People with sickle cell disease produce “sickle” shaped red blood cells due to an inherited genetic mutation. Sickle cell disease patients can experience episodes of acute splenic sequestration, or “spleen crisis” where these misshapen cells clog the slits of the spleen, depriving it of oxygen and leading to swelling that can become life-threatening. Because this process is difficult to observe and monitor in the body, there is little understanding of how and why a spleen crisis might occur. When a spleen crisis occurs, an urgent blood transfusion is needed to treat the problem, however, in some cases, it becomes necessary to surgically remove the spleen.
A group of scientists spanning the USA, France, and Singapore have teamed up to understand how sickle cell disease can become life-threatening. Their device, a silicone model spleen, could be used to predict complications of the disease as well as develop new treatments.
Using a soft material classically used in microfabrication, named PDMS, to cast a mold with slits similar to those in the human spleen (Figures 1 & 2i), researchers were able to directly observe the processes that lead to spleen crises. The group analysed flows of red blood cells from both healthy and sickle cell disease patients through the silicone spleen, simulating splenic blood flow rate and oxygen levels, and measured retention of cells in the slits of the device.
After one minute of blood flow, red blood cells from sickle cell disease patients blocked more than double the number of slits as healthy red blood cells (Figures 3i & 3ii), demonstrating how the spleen can become blocked and swollen in sickle cell disease patients. When the silicone spleen was deprived of oxygen, as occurs during a spleen crisis, red blood cells from sickle cell disease patients became stiffer, more viscous, and more frequently sickled (Figure 3iii). Under this condition, sickled red blood cells completely blocked all of the slits.

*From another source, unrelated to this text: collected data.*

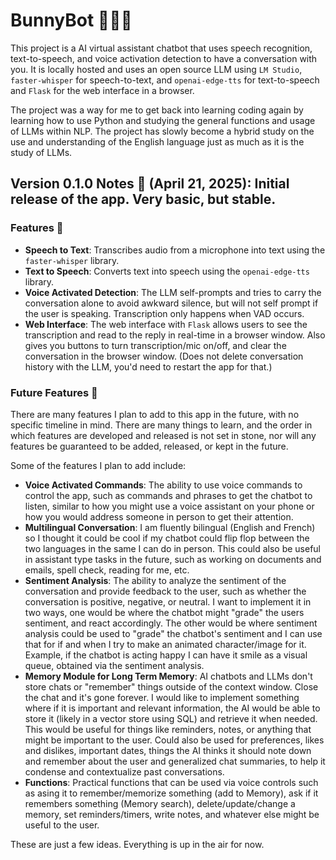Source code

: # BunnyBot 🐰💕✨

This project is a AI virtual assistant chatbot that uses speech recognition, text-to-speech, and voice activation detection to have a conversation with you. It is locally hosted and uses an open source LLM using `LM Studio`, `faster-whisper` for speech-to-text, and `openai-edge-tts` for text-to-speech and `Flask` for the web interface in a browser.

The project was a way for me to get back into learning coding again by learning how to use Python and studying the general functions and usage of LLMs within NLP. The project has slowly become a hybrid study on the use and understanding of the English language just as much as it is the study of LLMs.

## Version 0.1.0 Notes 📝 (April 21, 2025): Initial release of the app. Very basic, but stable.

### Features 🎉

+ **Speech to Text**: Transcribes audio from a microphone into text using the `faster-whisper` library.
+ **Text to Speech**: Converts text into speech using the `openai-edge-tts` library.
+ **Voice Activated Detection**: The LLM self-prompts and tries to carry the conversation alone to avoid awkward silence, but will not self prompt if the user is speaking. Transcription only happens when VAD occurs.
+ **Web Interface**: The web interface with `Flask` allows users to see the transcription and read to the reply in real-time in a browser window. Also gives you buttons to turn transcription/mic on/off, and clear the conversation in the browser window. (Does not delete conversation history with the LLM, you'd need to restart the app for that.)

### Future Features 🚀

There are many features I plan to add to this app in the future, with no specific timeline in mind. There are many things to learn, and the order in which features are developed and released is not set in stone, nor will any features be guaranteed to be added, released, or kept in the future.

Some of the features I plan to add include:

+ **Voice Activated Commands**: The ability to use voice commands to control the app, such as commands and phrases to get the chatbot to listen, similar to how you might use a voice assistant on your phone or how you would address someone in person to get their attention.
+ **Multilingual Conversation**: I am fluently bilingual (English and French) so I thought it could be cool if my chatbot could flip flop between the two languages in the same I can do in person. This could also be useful in assistant type tasks in the future, such as working on documents and emails, spell check, reading for me, etc.
+ **Sentiment Analysis**: The ability to analyze the sentiment of the conversation and provide feedback to the user, such as whether the conversation is positive, negative, or neutral. I want to implement it in two ways, one would be where the chatbot might "grade" the users sentiment, and react accordingly. The other would be where sentiment analysis could be used to "grade" the chatbot's sentiment and I can use that for if and when I try to make an animated character/image for it. Example, if the chatbot is acting happy I can have it smile as a visual queue, obtained via the sentiment analysis.
+ **Memory Module for Long Term Memory**: AI chatbots and LLMs don't store chats or "remember" things outside of the context window. Close the chat and it's gone forever. I would like to implement something where if it is important and relevant information, the AI would be able to store it (likely in a vector store using SQL) and retrieve it when needed. This would be useful for things like reminders, notes, or anything that might be important to the user. Could also be used for preferences, likes and dislikes, important dates, things the AI thinks it should note down and remember about the user and generalized chat summaries, to help it condense and contextualize past conversations.
+ **Functions**: Practical functions that can be used via voice controls such as asing it to remember/memorize something (add to Memory), ask if it remembers something (Memory search), delete/update/change a memory, set reminders/timers, write notes, and whatever else might be useful to the user.

These are just a few ideas. Everything is up in the air for now.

Upon reintroducing oxygen into the system, many cells return to their normal shape and blockages begin to open up again within seconds (Figures 3iv & 4).
The results uncover a viscous cycle leading to spleen crises in sickle cell disease patients. Sickled cells cause blockages in the spleen, which deprives the spleen of oxygen, which in turn causes more cells to become sickled. Additionally, it was shown that the addition of oxygen caused cells to “unsickle” and rapidly cleared blockages in the slits, revealing why immediate blood transfusion can alleviate spleen crises. The researchers speculate that a sudden burst of oxygen-rich red blood cells via transfusion has the same effect as when they reintroduced oxygen to their blocked system.
Researchers believe the spleen-on-a-chip could become a new tool to allow sickle cell disease patients to monitor their condition and allow for early diagnosis of spleen crises, as well as providing a testing ground for new treatments against the disease. Safe travels red blood cells!
Disclosure: The author declares no competing interest.